Jonathan Schwarz of A Tiny Revolution has just seen Food, Inc.: "[I]t definitely reinforced my impression that factory meat farms are basically concentration camps where the Nazis eat the prisoners." The comments are filled with additional horror about the way what we eat is produced.
lenin has a post on the Tory–LibDem coalition and what it means for British workers. Hint: massive cut in education, welfare, and transportation. NHS, however, is safe for now. It seems Trident will survive, despite the LibDems' former demands, but elections for Parliament will now come every five years, rather than at the whim of the Prime Minister. Alternative Vote (AV), which is far weaker than proportional representation, may be implemented in the future. UK involvement in the war in Afghanistan will continue, as will privatization. Workfare schemes will probably be implemented, without minimum wage or protections for those hounded into work. The lie that the Liberal Democrats are a "progressive" party should at least be squashed for now, and voters who voted LibDem to keep out the Tories will be furious. The best possible thing would probably be for this government to fall or fracture as soon as possible, but there's no guarantee that Labour is going to improve any as a party in opposition. I can imagine something similar happening to the "ratchet effect" in US politics, where whenever the Democrats don't win they use it as an argument that they need to move further right. There is popular anger, but the labor movement is nowhere near as strong as it was twenty years ago and the near future looks grim.
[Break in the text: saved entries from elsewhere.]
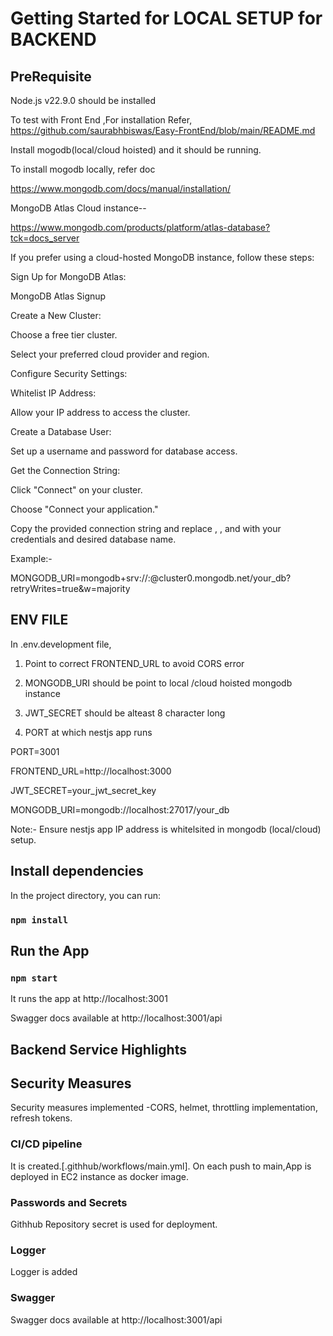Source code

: 


# Getting Started for LOCAL  SETUP for BACKEND 

## PreRequisite

Node.js v22.9.0 should be installed

To test with Front End ,For installation Refer, https://github.com/saurabhbiswas/Easy-FrontEnd/blob/main/README.md



Install mogodb(local/cloud hoisted) and it should be running.



To install mogodb locally, refer  doc

https://www.mongodb.com/docs/manual/installation/

MongoDB Atlas Cloud instance--

https://www.mongodb.com/products/platform/atlas-database?tck=docs_server

If you prefer using a cloud-hosted MongoDB instance, follow these steps:

Sign Up for MongoDB Atlas:

MongoDB Atlas Signup

Create a New Cluster:

Choose a free tier cluster.

Select your preferred cloud provider and region.

Configure Security Settings:

Whitelist IP Address:

Allow your IP address to access the cluster.

Create a Database User:

Set up a username and password for database access.

Get the Connection String:

Click "Connect" on your cluster.

Choose "Connect your application."

Copy the provided connection string and replace <username>, <password>, and <dbname> with your credentials and desired database name.

Example:-

MONGODB_URI=mongodb+srv://<username>:<password>@cluster0.mongodb.net/your_db?retryWrites=true&w=majority



## ENV FILE 

In .env.development file,

1) Point to correct FRONTEND_URL to avoid CORS error

2) MONGODB_URI should be point to local /cloud hoisted mongodb instance

3) JWT_SECRET should be alteast 8 character long

4) PORT at which nestjs app runs



PORT=3001

FRONTEND_URL=http://localhost:3000

JWT_SECRET=your_jwt_secret_key

MONGODB_URI=mongodb://localhost:27017/your_db

Note:- Ensure nestjs app IP address is whitelsited in mongodb (local/cloud) setup.

## Install dependencies

In the project directory, you can run:

### `npm install`


## Run the App

### `npm start`

It runs the app at  http://localhost:3001

Swagger docs available at http://localhost:3001/api






## Backend Service Highlights

## Security Measures

Security measures implemented -CORS, helmet, throttling implementation, refresh tokens.

### CI/CD pipeline 

It is created.[.githhub/workflows/main.yml].
On each push to main,App is deployed in EC2 instance as docker image.

### Passwords and Secrets

Githhub Repository secret is used for deployment.

### Logger

Logger is added 

### Swagger
Swagger docs available at http://localhost:3001/api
In Thailand, the military has finally been set on the red-shirt protesters again, following a period without shooting after the last crackdown, killing eight and wounding over one hundred. The major-general advising the protestors, Khattiya Sawasdipol, was shot in the head by a sniper (but apparently not killed), forecasting the government's future intentions for those who fail to comply. Presumably Abhisit won't be made to look ineffectual any longer. The commercial district where the protesters have been camped out is under siege, with electricity cut. Emergency law has been declared in seventeen provinces.
Chomsky has a new book coming out soon. Here's an interview with some fairly basic questions.
Here's an event I never heard about. Eleven days after the Kent State shootings, and forty years ago today, two men were shot and killed at Jackson State University, and twelve others injured, by police during a protest. Phillip Gibbs was a 21-year-old law student, married with an eleven-month-old child. James Green was a seventeen-year-old high school student, just passing through. Jackson State is a historically black school, and relatedly, I'd never heard of this massacre until now.
From commenter Emma at ATR, I've just heard learned about the Orangeburg massacre: "What about the Orangeburg massacre at South Carolina State, which preceded Kent State by several months. Three students murdered by local police firing into a crowd of peaceful protestors, a pregnant person beaten until her baby died, and 31 injured. It was pretty much ignored by the national media at the time and I guess it still is."
I've been reading for a few hours now, and am tired, but I'm not nearly done.